There is, however, a growing case for governance to be more than a simple matter of ticking boxes, divorced from wider issues of corporate responsibility. “It’s about going beyond box-ticking and getting good governance into the culture of the company,” says Patricia Peter, head of corporate governance at the UK’s Institute of Directors. “It’s about having an effective board, a well-managed company and good risk and reputation management. Corporate responsibility and corporate governance are both elements of the board’s overall role.”

This wider interpretation is reflected in the OECD’s revised principles on corporate governance, which cover the rights of stakeholders, such as employees and suppliers. The document says: “The governance framework should recognise that the interests of the corporation are served by recognising the interests of stakeholders and their contribution to the long-term success of the corporation.”

In South Africa, the second King report on corporate governance urges listed companies to embrace social, environmental and economic issues as a way of doing business. In May, the Johannesburg Securities Exchange launched a socially responsible investment index measuring companies’ policies, performance and reporting in these three areas, as well as their governance practices.

In the UK, the forthcoming requirement for 1,300 listed companies to publish an operating and financial review, setting out factors including social and environmental ones that affect performance, could encourage boards that do not yet do so to make corporate responsibility a central part of strategy.

Many companies, notably in the US, continue to see governance purely in compliance terms, says Geoff Lye, director of SustainAbility, a long-established business consultancy on corporate responsibility. He argues that sticking to this narrow view could damage long-term shareholder value.

Companies are vulnerable to an increasing range of risks, both legal and moral, as expectations of business increase. New areas of liability, including climate change and human rights, are emerging that would not have reached the radar screen of most companies a decade ago, he says in the report “The Changing Landscape of Liability”.

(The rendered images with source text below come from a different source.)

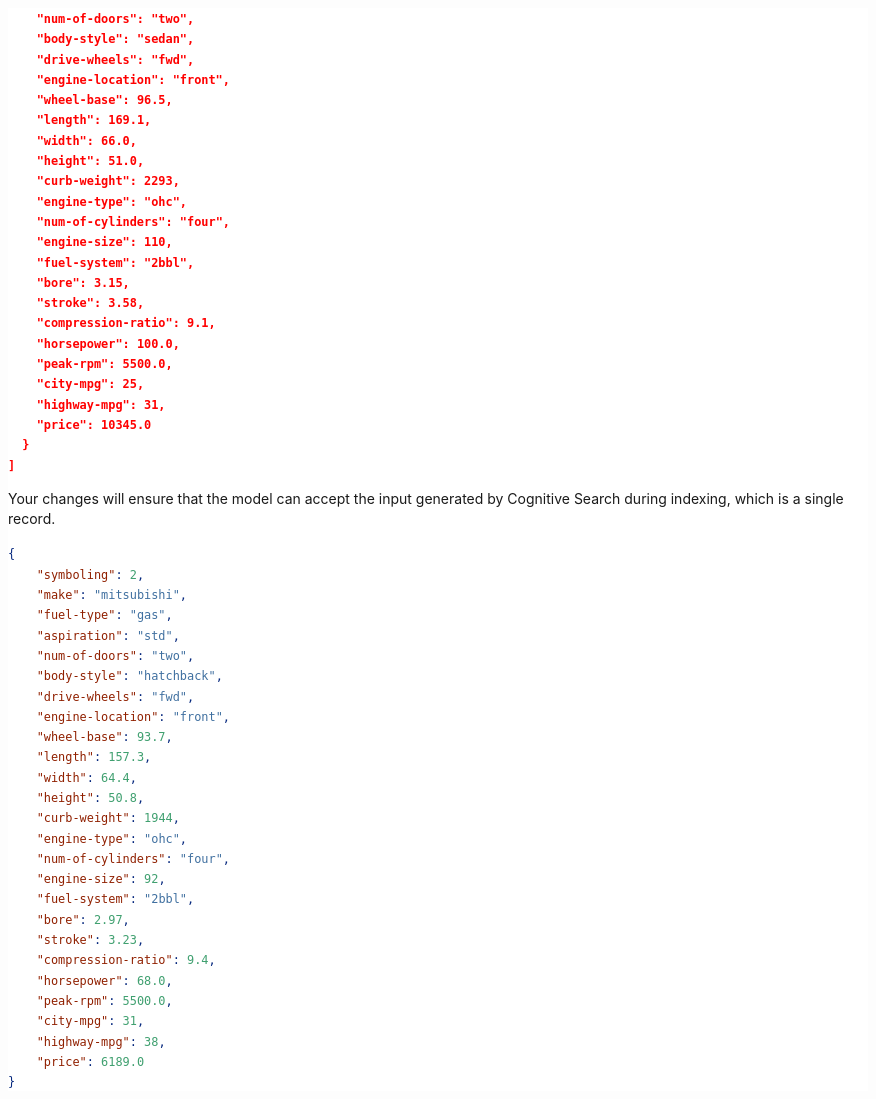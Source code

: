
 ```json
    "num-of-doors": "two",
    "body-style": "sedan",
    "drive-wheels": "fwd",
    "engine-location": "front",
    "wheel-base": 96.5,
    "length": 169.1,
    "width": 66.0,
    "height": 51.0,
    "curb-weight": 2293,
    "engine-type": "ohc",
    "num-of-cylinders": "four",
    "engine-size": 110,
    "fuel-system": "2bbl",
    "bore": 3.15,
    "stroke": 3.58,
    "compression-ratio": 9.1,
    "horsepower": 100.0,
    "peak-rpm": 5500.0,
    "city-mpg": 25,
    "highway-mpg": 31,
    "price": 10345.0
  }
]
```

Your changes will ensure that the model can accept the input generated by Cognitive Search during indexing, which is a single record.

```json
{
    "symboling": 2,
    "make": "mitsubishi",
    "fuel-type": "gas",
    "aspiration": "std",
    "num-of-doors": "two",
    "body-style": "hatchback",
    "drive-wheels": "fwd",
    "engine-location": "front",
    "wheel-base": 93.7,
    "length": 157.3,
    "width": 64.4,
    "height": 50.8,
    "curb-weight": 1944,
    "engine-type": "ohc",
    "num-of-cylinders": "four",
    "engine-size": 92,
    "fuel-system": "2bbl",
    "bore": 2.97,
    "stroke": 3.23,
    "compression-ratio": 9.4,
    "horsepower": 68.0,
    "peak-rpm": 5500.0,
    "city-mpg": 31,
    "highway-mpg": 38,
    "price": 6189.0
}
```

The danger of relying on a purely compliance-led approach is illustrated by obesity, which has become at least partly a corporate responsibility issue. Food companies used to assume they had fulfilled their responsibilities if their products were manufactured, tested and labelled in accordance with relevant rules and regulations, says Mr Lye. “That model was smashed in the last five years – now they are scrabbling to reduce salt, fat and other ingredients.”

According to SustainAbility, as yet only a small number of companies demonstrate in their reporting how they integrate social and environmental considerations into governance processes at board level.

One company that is attempting to do this is MMO, the UK mobile operator. Each board member has the task of “championing” areas identified as key risks for the company. Peter Erskine, the chief executive, has responsibility for social, environmental and ethical risks.

These kinds of risk matter increasingly to investors, who are seeking not only more detailed but also more relevant information about companies. In a striking reflection of this trend, Bob Monks, the US corporate governance activist, has taken a stake in Trucost, a London-based environmental research agency, saying that green issues will soon have the same impact on share performance as corporate governance.

“Shareholders who are more informed will make more money,” he says.

Another illustration is the way that Standard & Poor’s, the credit rating and investment research provider, assesses companies’ relations with stakeholders such as employees, customers, suppliers and local communities as part of its corporate governance analysis.

In Risks Opportunities, SustainAbility’s latest research into non-financial reporting, George Dallas, managing director of S&P’s governance practice, acknowledges that equity analysts often see such issues as a diversion from the main factors driving investment decisions.

In the UK, the policy committee of FTSE4Good, the ethical investment index, is examining how governance fits with corporate responsibility, with a view to introducing criteria on boards’ role in promoting the latter.

Do indices and rankings make a difference? They are factors that mainstream investors would take into account, says Craig Mackenzie, head of investor responsibility at Insight Investment and chairman of the criteria committee of FTSE4Good. “If a company isn’t in FTSE4Good, that’s a crude indicator of its record on CSR. If it is in the Dow Jones SAM index, which is quite hard to get into, that’s a positive sign. But investors still have to do due diligence.”

The bigger impact is on companies themselves, which use inclusion in these indices, or in rankings such as Business in the Community’s corporate responsibility index, as a badge of approval to show to governments, regulators, employees and investors.

The competition to be included in such rankings, and then to win a place at the top, is “quite powerful at driving change in companies”, says Mr Mackenzie.